# INSTRUCTIONS TO FOLLOW
What is needed is a word-for-word copy of all the entries, minus the pictures.

- - - -

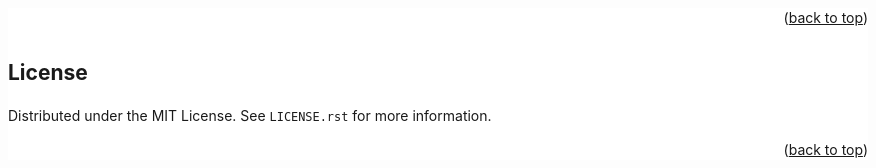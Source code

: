 <p align="right">(<a href="#readme-top">back to top</a>)</p>



## License

Distributed under the MIT License. See `LICENSE.rst` for more information.

<p align="right">(<a href="#readme-top">back to top</a>)</p>



[license-shield]: https://img.shields.io/badge/License-MIT-<COLOR>?style=for-the-badge
[license-url]: https://github.com/flowmeadow/pygletPlayground/blob/e45b61bddf8b22932f94ca77957ece683284a3dd/LICENSE.rst
[linkedin-shield]: https://img.shields.io/badge/-LinkedIn-black.svg?style=for-the-badge&logo=linkedin&colorB=555
[linkedin-url]: https://www.linkedin.com/in/florian-wiese-155527a4/
[Python.badge]: https://img.shields.io/static/v1?message=Python&logo=python&color=1182c3&logoColor=white&label=%20&style=for-the-badge
[Python-url]: https://www.python.org/
[OpenGL.badge]: https://img.shields.io/static/v1?message=OpenGL&logo=opengl&color=1182c3&logoColor=white&label=%20&style=for-the-badge
[OpenGL-url]: https://www.opengl.org/
[OpenCV.badge]: https://img.shields.io/static/v1?message=OpenCV&logo=opencv&color=1182c3&logoColor=white&label=%20&style=for-the-badge
[OpenCV-url]: https://opencv.org/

- - - -

# EXPECTED OUTPUT
Source code

: <p align="right">(<a href="#readme-top">back to top</a>)</p>



## License

Distributed under the MIT License. See `LICENSE.rst` for more information.

<p align="right">(<a href="#readme-top">back to top</a>)</p>



[license-shield]: https://img.shields.io/badge/License-MIT-<COLOR>?style=for-the-badge
[license-url]: https://github.com/flowmeadow/pygletPlayground/blob/e45b61bddf8b22932f94ca77957ece683284a3dd/LICENSE.rst
[linkedin-shield]: https://img.shields.io/badge/-LinkedIn-black.svg?style=for-the-badge&logo=linkedin&colorB=555
[linkedin-url]: https://www.linkedin.com/in/florian-wiese-155527a4/
[Python.badge]: https://img.shields.io/static/v1?message=Python&logo=python&color=1182c3&logoColor=white&label=%20&style=for-the-badge
[Python-url]: https://www.python.org/
[OpenGL.badge]: https://img.shields.io/static/v1?message=OpenGL&logo=opengl&color=1182c3&logoColor=white&label=%20&style=for-the-badge
[OpenGL-url]: https://www.opengl.org/
[OpenCV.badge]: https://img.shields.io/static/v1?message=OpenCV&logo=opencv&color=1182c3&logoColor=white&label=%20&style=for-the-badge
[OpenCV-url]: https://opencv.org/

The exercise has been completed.